(Records from a collection)
· · · · · · ·
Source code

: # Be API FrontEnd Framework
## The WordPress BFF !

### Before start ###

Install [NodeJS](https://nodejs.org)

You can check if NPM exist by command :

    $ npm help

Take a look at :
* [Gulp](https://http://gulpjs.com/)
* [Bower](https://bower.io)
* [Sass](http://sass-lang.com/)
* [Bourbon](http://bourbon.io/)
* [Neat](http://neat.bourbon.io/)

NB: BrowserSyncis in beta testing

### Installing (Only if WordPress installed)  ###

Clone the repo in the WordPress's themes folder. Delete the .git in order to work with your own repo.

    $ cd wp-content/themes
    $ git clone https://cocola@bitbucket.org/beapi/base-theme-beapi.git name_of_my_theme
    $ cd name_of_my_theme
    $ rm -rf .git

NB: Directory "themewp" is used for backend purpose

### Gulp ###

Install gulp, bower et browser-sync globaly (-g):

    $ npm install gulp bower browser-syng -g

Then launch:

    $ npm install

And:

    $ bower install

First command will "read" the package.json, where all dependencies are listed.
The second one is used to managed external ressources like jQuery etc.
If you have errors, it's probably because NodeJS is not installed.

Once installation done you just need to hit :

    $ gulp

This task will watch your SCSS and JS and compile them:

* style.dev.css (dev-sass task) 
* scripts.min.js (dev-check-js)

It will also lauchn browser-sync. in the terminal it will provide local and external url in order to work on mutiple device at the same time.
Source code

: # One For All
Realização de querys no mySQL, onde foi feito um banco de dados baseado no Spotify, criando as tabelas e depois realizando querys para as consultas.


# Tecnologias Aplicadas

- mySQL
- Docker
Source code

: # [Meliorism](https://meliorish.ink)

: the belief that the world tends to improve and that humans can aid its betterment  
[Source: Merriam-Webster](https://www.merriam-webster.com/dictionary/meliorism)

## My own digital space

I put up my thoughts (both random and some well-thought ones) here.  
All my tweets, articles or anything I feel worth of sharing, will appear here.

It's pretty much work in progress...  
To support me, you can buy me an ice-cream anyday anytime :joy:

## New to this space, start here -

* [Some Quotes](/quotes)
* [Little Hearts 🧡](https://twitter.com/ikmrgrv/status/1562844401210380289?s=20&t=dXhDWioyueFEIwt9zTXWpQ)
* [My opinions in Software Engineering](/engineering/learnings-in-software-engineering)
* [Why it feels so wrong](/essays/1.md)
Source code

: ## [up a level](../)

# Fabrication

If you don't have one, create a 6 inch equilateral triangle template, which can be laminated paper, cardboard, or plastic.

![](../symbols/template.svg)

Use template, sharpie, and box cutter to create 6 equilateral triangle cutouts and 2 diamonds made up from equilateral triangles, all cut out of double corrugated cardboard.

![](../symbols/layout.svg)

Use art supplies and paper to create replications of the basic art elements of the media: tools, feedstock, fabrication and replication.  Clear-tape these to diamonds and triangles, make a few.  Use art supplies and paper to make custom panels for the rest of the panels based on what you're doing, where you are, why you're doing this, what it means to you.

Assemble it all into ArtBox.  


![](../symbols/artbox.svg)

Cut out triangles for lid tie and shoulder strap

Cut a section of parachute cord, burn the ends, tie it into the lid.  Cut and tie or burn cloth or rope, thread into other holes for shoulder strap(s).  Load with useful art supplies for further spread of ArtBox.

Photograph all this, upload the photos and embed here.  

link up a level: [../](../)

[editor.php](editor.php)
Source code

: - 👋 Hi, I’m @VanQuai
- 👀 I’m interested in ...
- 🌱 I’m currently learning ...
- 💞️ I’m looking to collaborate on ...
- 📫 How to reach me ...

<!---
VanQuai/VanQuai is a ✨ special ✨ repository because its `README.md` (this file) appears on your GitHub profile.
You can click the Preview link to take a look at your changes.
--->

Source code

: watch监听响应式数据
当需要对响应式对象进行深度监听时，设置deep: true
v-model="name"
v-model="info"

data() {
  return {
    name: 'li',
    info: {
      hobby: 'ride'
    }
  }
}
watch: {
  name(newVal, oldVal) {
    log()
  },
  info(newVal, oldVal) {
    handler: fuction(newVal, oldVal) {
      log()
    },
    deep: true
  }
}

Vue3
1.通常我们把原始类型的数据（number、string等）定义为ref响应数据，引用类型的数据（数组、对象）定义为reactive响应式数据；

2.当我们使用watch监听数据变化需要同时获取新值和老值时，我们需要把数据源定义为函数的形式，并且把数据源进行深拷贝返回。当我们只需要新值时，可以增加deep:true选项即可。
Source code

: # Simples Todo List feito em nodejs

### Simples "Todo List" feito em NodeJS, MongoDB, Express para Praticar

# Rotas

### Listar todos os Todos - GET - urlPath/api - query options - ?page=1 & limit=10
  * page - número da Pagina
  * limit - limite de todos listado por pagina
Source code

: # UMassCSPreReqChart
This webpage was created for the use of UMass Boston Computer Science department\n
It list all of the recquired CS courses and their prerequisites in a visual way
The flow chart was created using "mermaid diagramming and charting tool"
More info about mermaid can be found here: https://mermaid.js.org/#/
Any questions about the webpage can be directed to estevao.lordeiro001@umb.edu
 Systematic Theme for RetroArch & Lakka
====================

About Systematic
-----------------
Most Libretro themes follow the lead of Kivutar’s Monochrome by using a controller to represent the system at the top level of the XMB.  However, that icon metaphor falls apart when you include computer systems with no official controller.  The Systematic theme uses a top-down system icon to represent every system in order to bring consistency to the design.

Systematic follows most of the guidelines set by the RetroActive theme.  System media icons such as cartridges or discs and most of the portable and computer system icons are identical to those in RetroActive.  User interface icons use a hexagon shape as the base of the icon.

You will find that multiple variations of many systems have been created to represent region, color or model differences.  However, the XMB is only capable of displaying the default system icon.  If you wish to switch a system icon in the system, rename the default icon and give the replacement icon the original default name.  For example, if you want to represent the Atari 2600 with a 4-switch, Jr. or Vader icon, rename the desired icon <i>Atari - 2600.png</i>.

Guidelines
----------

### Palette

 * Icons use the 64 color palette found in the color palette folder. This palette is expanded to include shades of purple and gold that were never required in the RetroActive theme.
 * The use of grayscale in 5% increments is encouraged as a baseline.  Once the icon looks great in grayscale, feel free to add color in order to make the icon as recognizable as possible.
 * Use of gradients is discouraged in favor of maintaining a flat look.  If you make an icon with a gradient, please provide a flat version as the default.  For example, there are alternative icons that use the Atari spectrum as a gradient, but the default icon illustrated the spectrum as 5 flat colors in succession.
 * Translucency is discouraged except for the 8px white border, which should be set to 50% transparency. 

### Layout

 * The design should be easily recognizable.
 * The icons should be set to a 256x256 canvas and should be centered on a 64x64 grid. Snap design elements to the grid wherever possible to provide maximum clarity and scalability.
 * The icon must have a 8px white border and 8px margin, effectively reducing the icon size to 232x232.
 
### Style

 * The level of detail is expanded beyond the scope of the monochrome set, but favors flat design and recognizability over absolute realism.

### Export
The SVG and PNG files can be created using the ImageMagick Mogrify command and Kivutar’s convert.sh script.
· · · · · · ·
**Description of the task:** An exact copy of every entry above is the expected answer.

**Written response:**
Source code

: # Be API FrontEnd Framework
## The WordPress BFF !

### Before start ###

Install [NodeJS](https://nodejs.org)

You can check if NPM exist by command :

    $ npm help

Take a look at :
* [Gulp](https://http://gulpjs.com/)
* [Bower](https://bower.io)
* [Sass](http://sass-lang.com/)
* [Bourbon](http://bourbon.io/)
* [Neat](http://neat.bourbon.io/)

NB: BrowserSyncis in beta testing

### Installing (Only if WordPress installed)  ###

Clone the repo in the WordPress's themes folder. Delete the .git in order to work with your own repo.

    $ cd wp-content/themes
    $ git clone https://cocola@bitbucket.org/beapi/base-theme-beapi.git name_of_my_theme
    $ cd name_of_my_theme
    $ rm -rf .git

NB: Directory "themewp" is used for backend purpose

### Gulp ###

Install gulp, bower et browser-sync globaly (-g):

    $ npm install gulp bower browser-syng -g

Then launch:

    $ npm install

And:

    $ bower install

First command will "read" the package.json, where all dependencies are listed.
The second one is used to managed external ressources like jQuery etc.
If you have errors, it's probably because NodeJS is not installed.

Once installation done you just need to hit :

    $ gulp

This task will watch your SCSS and JS and compile them:

* style.dev.css (dev-sass task) 
* scripts.min.js (dev-check-js)

It will also lauchn browser-sync. in the terminal it will provide local and external url in order to work on mutiple device at the same time.
Source code

: # One For All
Realização de querys no mySQL, onde foi feito um banco de dados baseado no Spotify, criando as tabelas e depois realizando querys para as consultas.


# Tecnologias Aplicadas

- mySQL
- Docker
Source code

: # [Meliorism](https://meliorish.ink)

: the belief that the world tends to improve and that humans can aid its betterment  
[Source: Merriam-Webster](https://www.merriam-webster.com/dictionary/meliorism)

## My own digital space

I put up my thoughts (both random and some well-thought ones) here.  
All my tweets, articles or anything I feel worth of sharing, will appear here.

It's pretty much work in progress...  
To support me, you can buy me an ice-cream anyday anytime :joy:

## New to this space, start here -

* [Some Quotes](/quotes)
* [Little Hearts 🧡](https://twitter.com/ikmrgrv/status/1562844401210380289?s=20&t=dXhDWioyueFEIwt9zTXWpQ)
* [My opinions in Software Engineering](/engineering/learnings-in-software-engineering)
* [Why it feels so wrong](/essays/1.md)
Source code

: ## [up a level](../)

# Fabrication

If you don't have one, create a 6 inch equilateral triangle template, which can be laminated paper, cardboard, or plastic.

![](../symbols/template.svg)

Use template, sharpie, and box cutter to create 6 equilateral triangle cutouts and 2 diamonds made up from equilateral triangles, all cut out of double corrugated cardboard.

![](../symbols/layout.svg)

Use art supplies and paper to create replications of the basic art elements of the media: tools, feedstock, fabrication and replication.  Clear-tape these to diamonds and triangles, make a few.  Use art supplies and paper to make custom panels for the rest of the panels based on what you're doing, where you are, why you're doing this, what it means to you.

Assemble it all into ArtBox.  


![](../symbols/artbox.svg)

Cut out triangles for lid tie and shoulder strap

Cut a section of parachute cord, burn the ends, tie it into the lid.  Cut and tie or burn cloth or rope, thread into other holes for shoulder strap(s).  Load with useful art supplies for further spread of ArtBox.

Photograph all this, upload the photos and embed here.  

link up a level: [../](../)

[editor.php](editor.php)
Source code

: - 👋 Hi, I’m @VanQuai
- 👀 I’m interested in ...
- 🌱 I’m currently learning ...
- 💞️ I’m looking to collaborate on ...
- 📫 How to reach me ...

<!---
VanQuai/VanQuai is a ✨ special ✨ repository because its `README.md` (this file) appears on your GitHub profile.
You can click the Preview link to take a look at your changes.
--->

Source code

: watch监听响应式数据
当需要对响应式对象进行深度监听时，设置deep: true
v-model="name"
v-model="info"

data() {
  return {
    name: 'li',
    info: {
      hobby: 'ride'
    }
  }
}
watch: {
  name(newVal, oldVal) {
    log()
  },
  info(newVal, oldVal) {
    handler: fuction(newVal, oldVal) {
      log()
    },
    deep: true
  }
}

Vue3
1.通常我们把原始类型的数据（number、string等）定义为ref响应数据，引用类型的数据（数组、对象）定义为reactive响应式数据；

2.当我们使用watch监听数据变化需要同时获取新值和老值时，我们需要把数据源定义为函数的形式，并且把数据源进行深拷贝返回。当我们只需要新值时，可以增加deep:true选项即可。
Source code

: # Simples Todo List feito em nodejs

### Simples "Todo List" feito em NodeJS, MongoDB, Express para Praticar

# Rotas

### Listar todos os Todos - GET - urlPath/api - query options - ?page=1 & limit=10
  * page - número da Pagina
  * limit - limite de todos listado por pagina
Source code

: # UMassCSPreReqChart
This webpage was created for the use of UMass Boston Computer Science department\n
It list all of the recquired CS courses and their prerequisites in a visual way
The flow chart was created using "mermaid diagramming and charting tool"
More info about mermaid can be found here: https://mermaid.js.org/#/
Any questions about the webpage can be directed to estevao.lordeiro001@umb.edu
 Systematic Theme for RetroArch & Lakka
====================

About Systematic
-----------------
Most Libretro themes follow the lead of Kivutar’s Monochrome by using a controller to represent the system at the top level of the XMB.  However, that icon metaphor falls apart when you include computer systems with no official controller.  The Systematic theme uses a top-down system icon to represent every system in order to bring consistency to the design.

Systematic follows most of the guidelines set by the RetroActive theme.  System media icons such as cartridges or discs and most of the portable and computer system icons are identical to those in RetroActive.  User interface icons use a hexagon shape as the base of the icon.

You will find that multiple variations of many systems have been created to represent region, color or model differences.  However, the XMB is only capable of displaying the default system icon.  If you wish to switch a system icon in the system, rename the default icon and give the replacement icon the original default name.  For example, if you want to represent the Atari 2600 with a 4-switch, Jr. or Vader icon, rename the desired icon <i>Atari - 2600.png</i>.

Guidelines
----------

### Palette

 * Icons use the 64 color palette found in the color palette folder. This palette is expanded to include shades of purple and gold that were never required in the RetroActive theme.
 * The use of grayscale in 5% increments is encouraged as a baseline.  Once the icon looks great in grayscale, feel free to add color in order to make the icon as recognizable as possible.
 * Use of gradients is discouraged in favor of maintaining a flat look.  If you make an icon with a gradient, please provide a flat version as the default.  For example, there are alternative icons that use the Atari spectrum as a gradient, but the default icon illustrated the spectrum as 5 flat colors in succession.
 * Translucency is discouraged except for the 8px white border, which should be set to 50% transparency. 

### Layout

 * The design should be easily recognizable.
 * The icons should be set to a 256x256 canvas and should be centered on a 64x64 grid. Snap design elements to the grid wherever possible to provide maximum clarity and scalability.
 * The icon must have a 8px white border and 8px margin, effectively reducing the icon size to 232x232.
 
### Style

 * The level of detail is expanded beyond the scope of the monochrome set, but favors flat design and recognizability over absolute realism.

### Export
The SVG and PNG files can be created using the ImageMagick Mogrify command and Kivutar’s convert.sh script.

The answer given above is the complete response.